Box-Gum Woodland Photography Competition
What is Box-Gum Woodland?
A Box-Gum Woodland is a critically endangered ecological community, an open grassy woodland characterised by the presence or prior occurrence of White Box (E. albens), Yellow Box (E. melliodora) or Blakely’s Red Gum (E. blakelyi). It has a ground layer of native tussock grasses and herbs, and a sparse, scattered shrub layer. The community is an important habitat for a wide range of threatened animals, particularly in communities where there are old, large trees with hollows. Examples include Koala, Squirrel Glider, Barking Owl, Superb and Swift Parrots and the Regent Honeyeater.
Why is it important?
Areas of Box-Gum Woodlands have been drastically reduced since colonisation, with what remains often degraded and highly fragmented. Data suggests less than 5% intact remnants remain of an area which once covered roughly a third of eastern Australia, from central Queensland all the way down to Victoria.
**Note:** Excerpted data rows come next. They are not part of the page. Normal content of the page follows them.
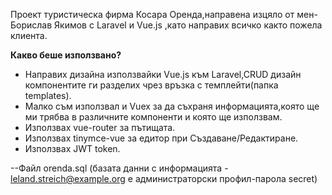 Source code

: Проект туристическа фирма Косара Оренда,направена изцяло от мен-Борислав Якимов с Laravel и Vue.js ,като направих всичко както пожела клиента. <br>

<b>Какво беше използвано?</b> <br>
* Направих дизайна използвайки Vue.js към Laravel,CRUD дизайн компонентите ги разделих чрез връзка с темплейти(папка templates).<br>
* Малко съм използвал и Vuex за да съхраня информацията,която ще ми трябва в различните компоненти и която ще използвам.<br>
* Използвах vue-router за пътищата.<br>
* Използвах tinymce-vue за едитор при Създаване/Редактиране.<br>
* Използвах JWT token.

--Файл orenda.sql (базата данни с информацията - leland.streich@example.org  е администраторски профил-парола secret)
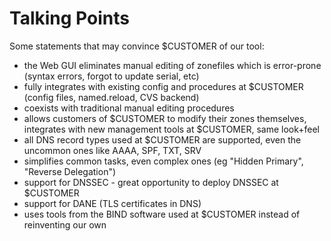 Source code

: # Talking Points

Some statements that may convince $CUSTOMER of our tool:

- the Web GUI eliminates manual editing of zonefiles which is error-prone
(syntax errors, forgot to update serial, etc)
- fully integrates with existing config and procedures at $CUSTOMER (config 
files, named.reload, CVS backend)
- coexists with traditional manual editing procedures
- allows customers of $CUSTOMER to modify their zones themselves, integrates 
with new management tools at $CUSTOMER, same look+feel
- all DNS record types used at $CUSTOMER are supported, even the uncommon 
ones like AAAA, SPF, TXT, SRV
- simplifies common tasks, even complex ones (eg "Hidden Primary", "Reverse 
Delegation")
- support for DNSSEC - great opportunity to deploy DNSSEC at $CUSTOMER
- support for DANE (TLS certificates in DNS)
- uses tools from the BIND software used at $CUSTOMER instead of reinventing 
our own

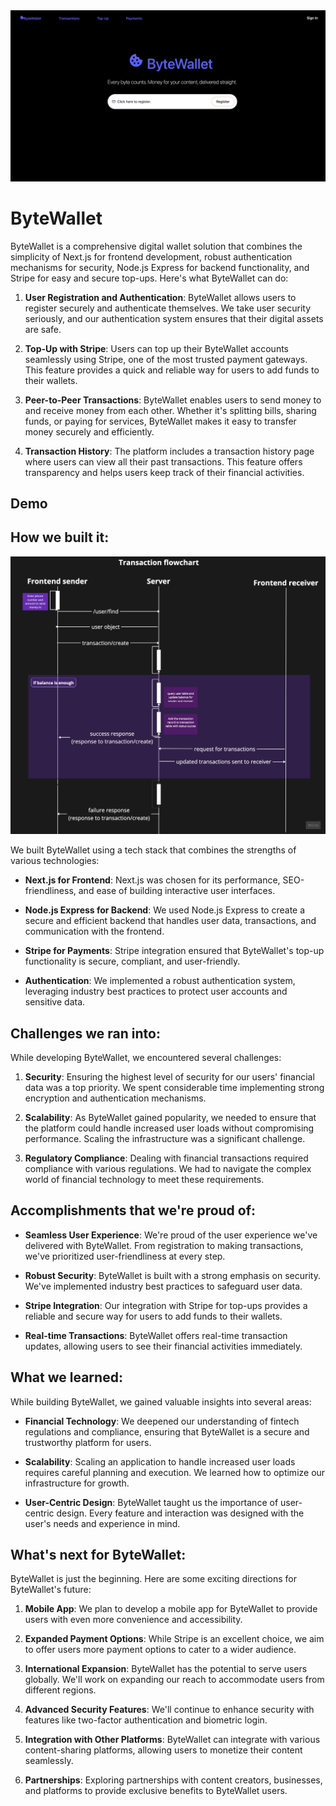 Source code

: <img src="/images/homepage.png">

# ByteWallet

ByteWallet is a comprehensive digital wallet solution that combines the simplicity of Next.js for frontend development, robust authentication mechanisms for security, Node.js Express for backend functionality, and Stripe for easy and secure top-ups. Here's what ByteWallet can do:

1. **User Registration and Authentication**: ByteWallet allows users to register securely and authenticate themselves. We take user security seriously, and our authentication system ensures that their digital assets are safe.

2. **Top-Up with Stripe**: Users can top up their ByteWallet accounts seamlessly using Stripe, one of the most trusted payment gateways. This feature provides a quick and reliable way for users to add funds to their wallets.

3. **Peer-to-Peer Transactions**: ByteWallet enables users to send money to and receive money from each other. Whether it's splitting bills, sharing funds, or paying for services, ByteWallet makes it easy to transfer money securely and efficiently.

4. **Transaction History**: The platform includes a transaction history page where users can view all their past transactions. This feature offers transparency and helps users keep track of their financial activities.


## Demo

## How we built it:

<img src="/images/transaction_flowchart.jpg">

We built ByteWallet using a tech stack that combines the strengths of various technologies:

- **Next.js for Frontend**: Next.js was chosen for its performance, SEO-friendliness, and ease of building interactive user interfaces.

- **Node.js Express for Backend**: We used Node.js Express to create a secure and efficient backend that handles user data, transactions, and communication with the frontend.

- **Stripe for Payments**: Stripe integration ensured that ByteWallet's top-up functionality is secure, compliant, and user-friendly.

- **Authentication**: We implemented a robust authentication system, leveraging industry best practices to protect user accounts and sensitive data.


## Challenges we ran into:

While developing ByteWallet, we encountered several challenges:

1. **Security**: Ensuring the highest level of security for our users' financial data was a top priority. We spent considerable time implementing strong encryption and authentication mechanisms.

2. **Scalability**: As ByteWallet gained popularity, we needed to ensure that the platform could handle increased user loads without compromising performance. Scaling the infrastructure was a significant challenge.

3. **Regulatory Compliance**: Dealing with financial transactions required compliance with various regulations. We had to navigate the complex world of financial technology to meet these requirements.

## Accomplishments that we're proud of:

- **Seamless User Experience**: We're proud of the user experience we've delivered with ByteWallet. From registration to making transactions, we've prioritized user-friendliness at every step.

- **Robust Security**: ByteWallet is built with a strong emphasis on security. We've implemented industry best practices to safeguard user data.

- **Stripe Integration**: Our integration with Stripe for top-ups provides a reliable and secure way for users to add funds to their wallets.

- **Real-time Transactions**: ByteWallet offers real-time transaction updates, allowing users to see their financial activities immediately.

## What we learned:

While building ByteWallet, we gained valuable insights into several areas:

- **Financial Technology**: We deepened our understanding of fintech regulations and compliance, ensuring that ByteWallet is a secure and trustworthy platform for users.

- **Scalability**: Scaling an application to handle increased user loads requires careful planning and execution. We learned how to optimize our infrastructure for growth.

- **User-Centric Design**: ByteWallet taught us the importance of user-centric design. Every feature and interaction was designed with the user's needs and experience in mind.

## What's next for ByteWallet:

ByteWallet is just the beginning. Here are some exciting directions for ByteWallet's future:

1. **Mobile App**: We plan to develop a mobile app for ByteWallet to provide users with even more convenience and accessibility.

2. **Expanded Payment Options**: While Stripe is an excellent choice, we aim to offer users more payment options to cater to a wider audience.

3. **International Expansion**: ByteWallet has the potential to serve users globally. We'll work on expanding our reach to accommodate users from different regions.

4. **Advanced Security Features**: We'll continue to enhance security with features like two-factor authentication and biometric login.

5. **Integration with Other Platforms**: ByteWallet can integrate with various content-sharing platforms, allowing users to monetize their content seamlessly.

6. **Partnerships**: Exploring partnerships with content creators, businesses, and platforms to provide exclusive benefits to ByteWallet users.

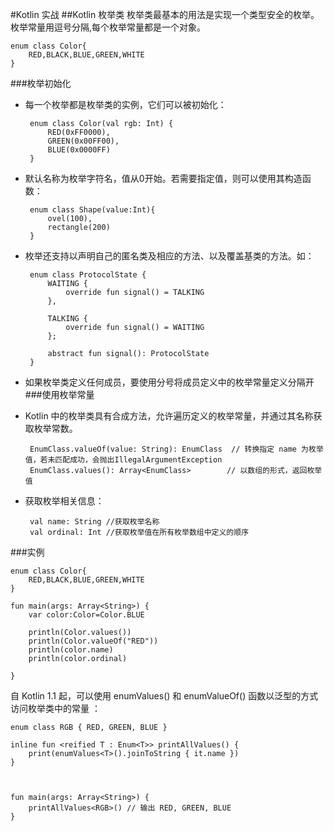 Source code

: #Kotlin 实战
##Kotlin 枚举类
枚举类最基本的用法是实现一个类型安全的枚举。枚举常量用逗号分隔,每个枚举常量都是一个对象。

	enum class Color{
	    RED,BLACK,BLUE,GREEN,WHITE
	}
###枚举初始化
 - 每一个枚举都是枚举类的实例，它们可以被初始化：
 
		enum class Color(val rgb: Int) {
		    RED(0xFF0000),
		    GREEN(0x00FF00),
		    BLUE(0x0000FF)
		}
 - 默认名称为枚举字符名，值从0开始。若需要指定值，则可以使用其构造函数：

		enum class Shape(value:Int){
		    ovel(100),
		    rectangle(200)
		}
 - 枚举还支持以声明自己的匿名类及相应的方法、以及覆盖基类的方法。如：

		enum class ProtocolState {
		    WAITING {
		        override fun signal() = TALKING
		    },
		
		    TALKING {
		        override fun signal() = WAITING
		    };
		
		    abstract fun signal(): ProtocolState
		}
 - 如果枚举类定义任何成员，要使用分号将成员定义中的枚举常量定义分隔开
###使用枚举常量
 - Kotlin 中的枚举类具有合成方法，允许遍历定义的枚举常量，并通过其名称获取枚举常数。
  
		EnumClass.valueOf(value: String): EnumClass  // 转换指定 name 为枚举值，若未匹配成功，会抛出IllegalArgumentException
		EnumClass.values(): Array<EnumClass>        // 以数组的形式，返回枚举值
 - 获取枚举相关信息：

		val name: String //获取枚举名称
		val ordinal: Int //获取枚举值在所有枚举数组中定义的顺序
###实例

	enum class Color{
	    RED,BLACK,BLUE,GREEN,WHITE
	}
	
	fun main(args: Array<String>) {
	    var color:Color=Color.BLUE
	
	    println(Color.values())
	    println(Color.valueOf("RED"))
	    println(color.name)
	    println(color.ordinal)
	
	}
自 Kotlin 1.1 起，可以使用 enumValues<T>() 和 enumValueOf<T>() 函数以泛型的方式访问枚举类中的常量 ：

	enum class RGB { RED, GREEN, BLUE }
	
	inline fun <reified T : Enum<T>> printAllValues() {
	    print(enumValues<T>().joinToString { it.name })
	}
	
	
	
	fun main(args: Array<String>) {
	    printAllValues<RGB>() // 输出 RED, GREEN, BLUE
	}
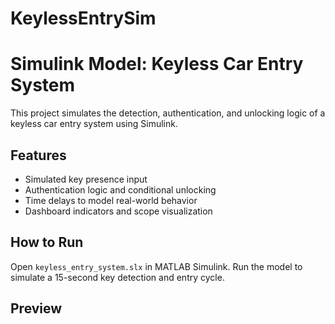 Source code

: # KeylessEntrySim
# Simulink Model: Keyless Car Entry System

This project simulates the detection, authentication, and unlocking logic of a keyless car entry system using Simulink.

## Features
- Simulated key presence input
- Authentication logic and conditional unlocking
- Time delays to model real-world behavior
- Dashboard indicators and scope visualization

## How to Run
Open `keyless_entry_system.slx` in MATLAB Simulink. Run the model to simulate a 15-second key detection and entry cycle.

## Preview
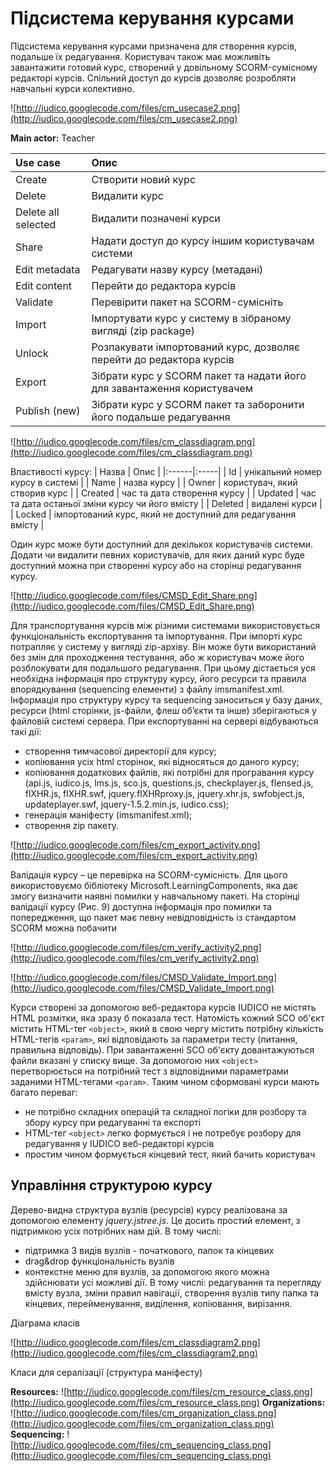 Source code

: # Підсистема керування курсами #

Підсистема керування курсами призначена для створення курсів, подальше їх редагування. Користувач також має можливіть завантажити готовий курс, створений у довільному SCORM-сумісному редакторі курсів. Спільний доступ до курсів дозволяє розробляти навчальні курси колективно.

![http://iudico.googlecode.com/files/cm_usecase2.png](http://iudico.googlecode.com/files/cm_usecase2.png)

**Main actor:** Teacher

| Use case | Опис |
|:---------|:-----|
| Create   | Створити новий курс |
| Delete   | Видалити курс |
| Delete all selected | Видалити позначені курси |
| Share    | Надати доступ до курсу іншим користувачам системи |
| Edit metadata | Редагувати назву курсу (метадані) |
| Edit content | Перейти до редактора курсів |
| Validate | Перевірити пакет на SCORM-сумісніть |
| Import   | Імпортувати курс у систему в зібраному вигляді (zip package) |
| Unlock   | Розпакувати імпортований курс, дозволяє перейти до редактора курсів |
| Export   | Зібрати курс у SCORM пакет та надати його для завантаження користувачем |
| Publish (new) | Зібрати курс у SCORM пакет та заборонити його подальше редагування  |

![http://iudico.googlecode.com/files/cm_classdiagram.png](http://iudico.googlecode.com/files/cm_classdiagram.png)

Властивості курсу:
| Назва | Опис |
|:------|:-----|
| Id    | унікальний номер курсу в системі |
| Name  | назва курсу |
| Owner | користувач, який створив курс |
| Created | час та дата створення курсу |
| Updated | час та дата останьої зміни курсу чи його вмісту |
| Deleted | видалені курси |
| Locked | імпортований курс, який не доступний для редагування вмісту |

Один курс може бути доступний для декількох користувачів системи. Додати чи видалити певних користувачів, для яких даний курс буде доступний можна при створенні курсу або на сторінці редагування курсу.

![http://iudico.googlecode.com/files/CMSD_Edit_Share.png](http://iudico.googlecode.com/files/CMSD_Edit_Share.png)

Для транспортування курсів між різними системами використовується функціональність експортування та імпортування.
При імпорті курс потрапляє у систему у вигляді zip-архіву. Він може бути використаний без змін для проходження тестування, або ж користувач може його розблокувати для подальшого редагування. При цьому дістається уся необхідна інформація про структуру курсу, його ресурси та правила впорядкування (sequencing елементи) з файлу imsmanifest.xml.  Інформація про структуру курсу та sequencing заноситься у базу даних, ресурси (html сторінки, js-файли, флеш об’єкти та інше) зберігаються у файловій системі сервера.
При експортуванні на сервері відбуваються такі дії:
  * створення тимчасової директорії для курсу;
  * копіювання усіх html сторінок, які відносяться до даного курсу;
  * копіювання додаткових файлів, які потрібні для програвання курсу (api.js, iudico.js, lms.js, sco.js, questions.js, checkplayer.js, flensed.js, flXHR.js, flXHR.swf, jquery.flXHRproxy.js, jquery.xhr.js, swfobject.js, updateplayer.swf, jquery-1.5.2.min.js, iudico.css);
  * генерація маніфесту (imsmanifest.xml);
  * створення zip пакету.


![http://iudico.googlecode.com/files/cm_export_activity.png](http://iudico.googlecode.com/files/cm_export_activity.png)


Валідація курсу – це перевірка на SCORM-сумісність. Для цього використовуємо бібліотеку Microsoft.LearningComponents, яка дає змогу визначити наявні помилки у навчальному пакеті. На сторінці валідації курсу (Рис. 9) доступна інформація про помилки та попередження, що пакет має певну невідповідність із стандартом SCORM можна побачити

![http://iudico.googlecode.com/files/cm_verify_activity2.png](http://iudico.googlecode.com/files/cm_verify_activity2.png)

![http://iudico.googlecode.com/files/CMSD_Validate_Import.png](http://iudico.googlecode.com/files/CMSD_Validate_Import.png)


Курси створені за допомогою веб-редактора курсів IUDICO не містять HTML розмітки, яка зразу б показала тест. Натомість кожний SCO об'єкт містить HTML-тег `<object>`, який в свою чергу містить потрібну кількість HTML-тегів `<param>`, які відповідають за параметри тесту (питання, правильна відповідь). При завантаженні SCO об'єкту довантажуються файли вказані у списку вище. За допомогою них `<object>` перетворюється на потрібний тест з відповідними параметрами заданими HTML-тегами `<param>`. Таким чином сформовані курси мають багато переваг:
  * не потрібно складних операцій та складної логіки для розбору та збору курсу при редагуванні та експорті
  * HTML-тег `<object>` легко формується і не потребує розбору для редагування у IUDICO веб-редакторі курсів
  * простим чином формується кінцевий тест, який бачить користувач

## Управління структурою курсу ##

Дерево-видна структура вузлів (ресурсів) курсу реалізована за допомогою елементу _jquery.jstree.js_. Це досить простий елемент, з підтримкою усіх потрібних нам дій. В тому числі:
  * підтримка 3 видів вузлів - початкового, папок та кінцевих
  * drag\&drop функціональність вузлів
  * контекстне меню для вузлів, за допомогою якого можна здійснювати усі можливі дії. В тому числі: редагування та перегляду вмісту вузла, зміни правил навігації, створення вузлів типу папка та кінцевих, перейменування, виділення, копіювання, вирізання.

Діаграма класів

![http://iudico.googlecode.com/files/cm_classdiagram2.png](http://iudico.googlecode.com/files/cm_classdiagram2.png)

Класи для сералізації (структура маніфесту)

**Resources:**
![http://iudico.googlecode.com/files/cm_resource_class.png](http://iudico.googlecode.com/files/cm_resource_class.png)
**Organizations:**
![http://iudico.googlecode.com/files/cm_organization_class.png](http://iudico.googlecode.com/files/cm_organization_class.png)
**Sequencing:**
![http://iudico.googlecode.com/files/cm_sequencing_class.png](http://iudico.googlecode.com/files/cm_sequencing_class.png) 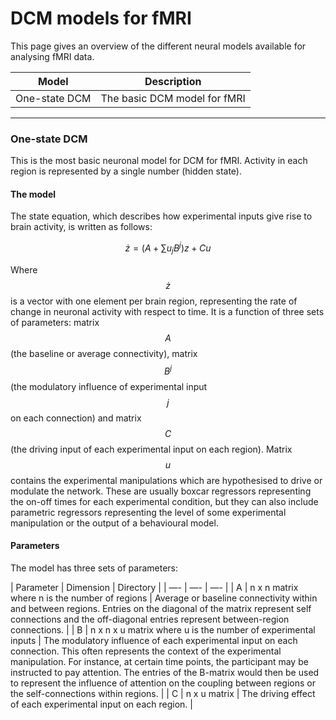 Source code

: # DCM models for fMRI

This page gives an overview of the different neural models available for analysing fMRI data.

| Model | Description |
| --- | --- |
| One-state DCM | The basic DCM model for fMRI |

---

### One-state DCM

This is the most basic neuronal model for DCM for fMRI. Activity in each region is represented by a single number \(hidden state\).

#### The model

The state equation, which describes how experimental inputs give rise to brain activity, is written as follows:


$$
 \dot{z} = (A + \sum{u_jB^j})z + Cu
$$


Where $$\dot{z}$$ is a vector with one element per brain region, representing the rate of change in neuronal activity with respect to time. It is a function of three sets of parameters: matrix $$A$$ \(the baseline or average connectivity\), matrix $$B^j$$ \(the modulatory influence of experimental input $$j$$ on each connection\) and matrix $$C$$ \(the driving input of each experimental input on each region\). Matrix $$u$$ contains the experimental manipulations which are hypothesised to drive or modulate the network. These are usually boxcar regressors representing the on-off times for each experimental condition, but they can also include parametric regressors representing the level of some experimental manipulation or the output of a behavioural model.

#### Parameters

The model has three sets of parameters:

| Parameter | Dimension | Directory |
| —- | —- | —- |
| A | n x n matrix where n is the number of regions | Average or baseline connectivity within and between regions. Entries on the diagonal of the matrix represent self connections and the off-diagonal entries represent between-region connections. |
| B | n x n x u matrix where u is the number of experimental inputs | The modulatory influence of each experimental input on each connection. This often represents the context of the experimental manipulation. For instance, at certain time points, the participant may be instructed to pay attention. The entries of the B-matrix would then be used to represent the influence of attention on the coupling between regions or the self-connections within regions. |
| C | n x u matrix | The driving effect of each experimental input on each region. |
Box-Gum Woodland is under continued threat from clearing, timber and firewood cutting, grazing, weeds and disturbance.
How can I tell if I’m in a Box-Gum Woodland?
– Is the site on the Western Slopes and Plains or Tablelands?
– Does the site contain, or would it have been likely to have contained White Box, Yellow Box or Blakely’s Red Gum?
– Is the ground layer mainly grassy?
– If the site is degraded, is there potential for assisted regeneration of the tree layer and understorey (e.g by removing grazing, weeds etc)?
If the answer is Yes to the above questions, you are more than likely to be in a Box-Gum Woodland.